Uma possibilidade que esta inovação abre é tornar exequível introduzir vários níveis de cidadania que correspondam ao grau de envolvimento que cada cidadão gostaria que o estado tivesse nas suas vidas. A um nível básico de cidadania poder-se-iam acrescentar um ou vários opt-in que reforçassem a relação cidadão-estado, bem como um ou vários opt-out que a tornassem menos intrusiva.
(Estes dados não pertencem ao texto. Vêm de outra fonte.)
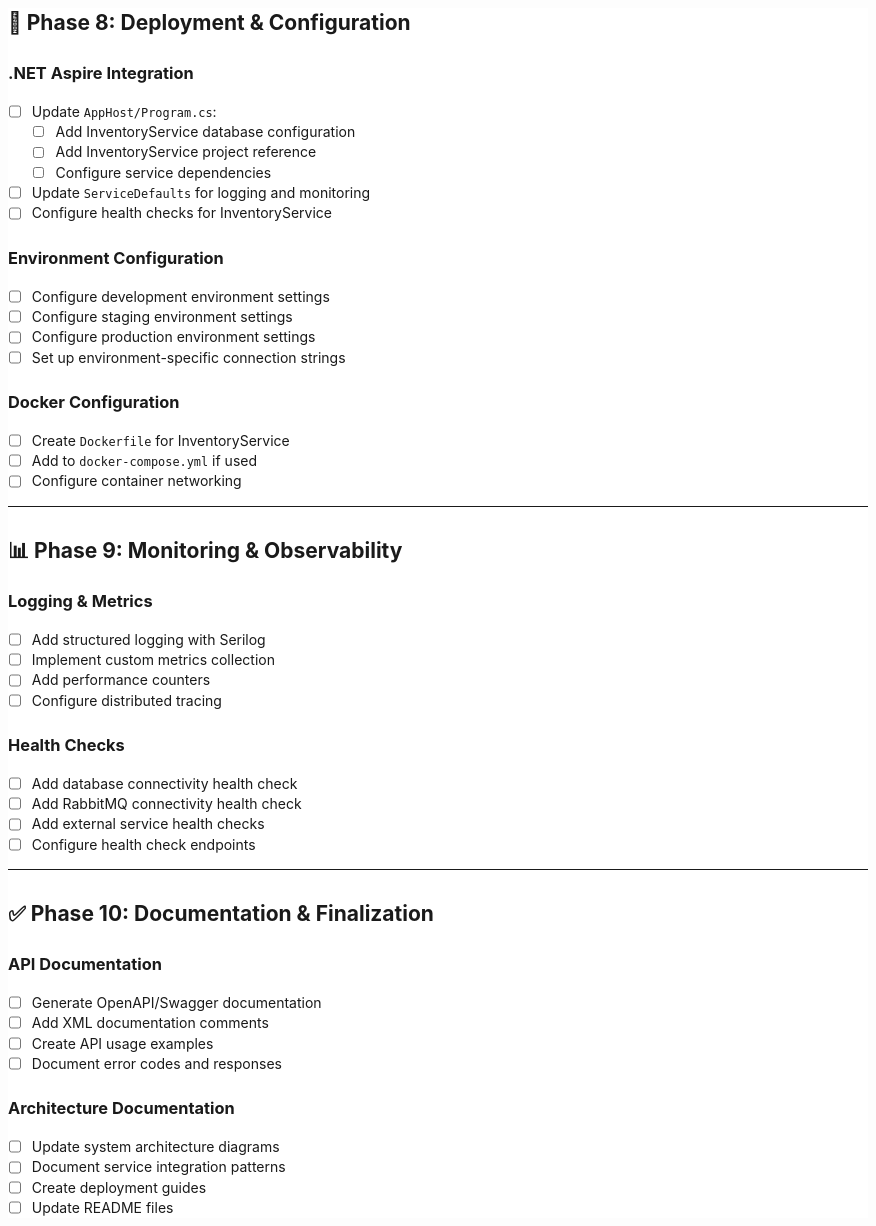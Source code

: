 ## 🚀 **Phase 8: Deployment & Configuration**

### **.NET Aspire Integration**
- [ ] Update `AppHost/Program.cs`:
  - [ ] Add InventoryService database configuration
  - [ ] Add InventoryService project reference
  - [ ] Configure service dependencies
- [ ] Update `ServiceDefaults` for logging and monitoring
- [ ] Configure health checks for InventoryService

### **Environment Configuration**
- [ ] Configure development environment settings
- [ ] Configure staging environment settings
- [ ] Configure production environment settings
- [ ] Set up environment-specific connection strings

### **Docker Configuration**
- [ ] Create `Dockerfile` for InventoryService
- [ ] Add to `docker-compose.yml` if used
- [ ] Configure container networking

---

## 📊 **Phase 9: Monitoring & Observability**

### **Logging & Metrics**
- [ ] Add structured logging with Serilog
- [ ] Implement custom metrics collection
- [ ] Add performance counters
- [ ] Configure distributed tracing

### **Health Checks**
- [ ] Add database connectivity health check
- [ ] Add RabbitMQ connectivity health check
- [ ] Add external service health checks
- [ ] Configure health check endpoints

---

## ✅ **Phase 10: Documentation & Finalization**

### **API Documentation**
- [ ] Generate OpenAPI/Swagger documentation
- [ ] Add XML documentation comments
- [ ] Create API usage examples
- [ ] Document error codes and responses

### **Architecture Documentation**
- [ ] Update system architecture diagrams
- [ ] Document service integration patterns
- [ ] Create deployment guides
- [ ] Update README files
Como um exemplo muito simples podemos considerar um modelo com apenas dois níveis de cidadania, um básico e um premium, sendo que a este se acederia através de um pacote opt-in. A cidadania básica exigiria o pagamento de um imposto fixo de cidadania básica, ou poll-tax, que contribuiria para o financiamento dos bens públicos que estado providencia a todos os cidadãos sem ter capacidade de excluir ninguém nessa sua prestação, bens como a defesa nacional, a segurança pública e o sistema legal. Para além desse imposto fixo, igual para todos, os participantes no programa de cidadania básica estariam obrigados a comparecer no dia da defesa nacional e a obedecer a todas as leis da república, incluindo o código de trânsito. Teriam também direito a eleger e a ser eleitos para cargos públicos. Estariam, por outro lado, isentos do pagamento de IRS, IVA e todos outros impostos e taxas, bem como de contribuir para a segurança social, mas não teriam direito a usar ou gozar de nenhum dos serviços providenciados pelo estado aos cidadãos premium, serviços descritos abaixo.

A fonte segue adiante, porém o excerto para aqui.